### Assigned task
Each line starting at the one that contains "А~посетители приходили и~приходили, чай" and ending at the one that contains "Ее~улыбка была такой" must be returned exactly, and the rest of the listing is left out.

### Records provided
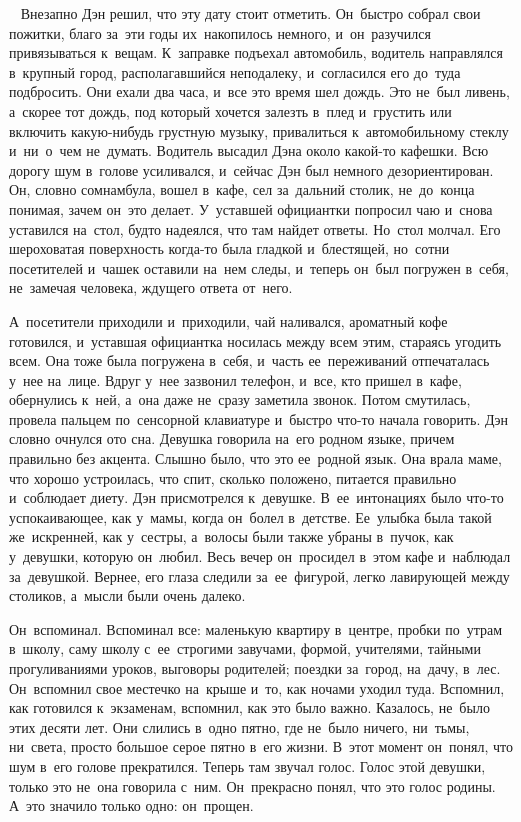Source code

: ~
Внезапно Дэн решил, что эту дату стоит отметить.
Он~быстро собрал свои пожитки, благо за~эти годы их~накопилось немного, и~он~разучился привязываться к~вещам.
К~заправке подъехал автомобиль, водитель направлялся в~крупный город, располагавшийся неподалеку, и~согласился его до~туда подбросить.
Они ехали два часа, и~все это время шел дождь.
Это не~был ливень, а~скорее тот дождь, под который хочется залезть в~плед и~грустить или включить какую-нибудь грустную музыку, привалиться к~автомобильному стеклу и~ни~о~чем не~думать.
Водитель высадил Дэна около какой-то кафешки.
Всю дорогу шум в~голове усиливался, и~сейчас Дэн был немного дезориентирован.
Он, словно сомнамбула, вошел в~кафе, сел за~дальний столик, не~до~конца понимая, зачем он~это делает.
У~уставшей официантки попросил чаю и~снова уставился на~стол, будто надеялся, что там найдет ответы.
Но~стол молчал.
Его шероховатая поверхность когда-то была гладкой и~блестящей, но~сотни посетителей и~чашек оставили на~нем следы, и~теперь он~был погружен в~себя, не~замечая человека, ждущего ответа от~него.
 
А~посетители приходили и~приходили, чай наливался, ароматный кофе готовился, и~уставшая официантка носилась между всем этим, стараясь угодить всем.
Она тоже была погружена в~себя, и~часть ее~переживаний отпечаталась у~нее на~лице.
Вдруг у~нее зазвонил телефон, и~все, кто пришел в~кафе, обернулись к~ней, а~она даже не~сразу заметила звонок.
Потом смутилась, провела пальцем по~сенсорной клавиатуре и~быстро что-то начала говорить.
Дэн словно очнулся ото сна.
Девушка говорила на~его родном языке, причем правильно без акцента.
Слышно было, что это ее~родной язык.
Она врала маме, что хорошо устроилась, что спит, сколько положено, питается правильно и~соблюдает диету.
Дэн присмотрелся к~девушке.
В~ее~интонациях было что-то успокаивающее, как у~мамы, когда он~болел в~детстве.
Ее~улыбка была такой же~искренней, как у~сестры, а~волосы были также убраны в~пучок, как у~девушки, которую он~любил.
Весь вечер он~просидел в~этом кафе и~наблюдал за~девушкой.
Вернее, его глаза следили за~ее~фигурой, легко лавирующей между столиков, а~мысли были очень далеко.
 
Он~вспоминал.
Вспоминал все: маленькую квартиру в~центре, пробки по~утрам в~школу, саму школу с~ее~строгими завучами, формой, учителями, тайными прогуливаниями уроков, выговоры родителей; поездки за~город, на~дачу, в~лес.
Он~вспомнил свое местечко на~крыше и~то, как ночами уходил туда.
Вспомнил, как готовился к~экзаменам, вспомнил, как это было важно.
Казалось, не~было этих десяти лет.
Они слились в~одно пятно, где не~было ничего, ни~тьмы, ни~света, просто большое серое пятно в~его жизни.
В~этот момент он~понял, что шум в~его голове прекратился.
Теперь там звучал голос.
Голос этой девушки, только это не~она говорила с~ним.
Он~прекрасно понял, что это голос родины.
А~это значило только одно: он~прощен.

### Task output
А~посетители приходили и~приходили, чай наливался, ароматный кофе готовился, и~уставшая официантка носилась между всем этим, стараясь угодить всем.
Она тоже была погружена в~себя, и~часть ее~переживаний отпечаталась у~нее на~лице.
Вдруг у~нее зазвонил телефон, и~все, кто пришел в~кафе, обернулись к~ней, а~она даже не~сразу заметила звонок.
Потом смутилась, провела пальцем по~сенсорной клавиатуре и~быстро что-то начала говорить.
Дэн словно очнулся ото сна.
Девушка говорила на~его родном языке, причем правильно без акцента.
Слышно было, что это ее~родной язык.
Она врала маме, что хорошо устроилась, что спит, сколько положено, питается правильно и~соблюдает диету.
Дэн присмотрелся к~девушке.
В~ее~интонациях было что-то успокаивающее, как у~мамы, когда он~болел в~детстве.
Ее~улыбка была такой же~искренней, как у~сестры, а~волосы были также убраны в~пучок, как у~девушки, которую он~любил.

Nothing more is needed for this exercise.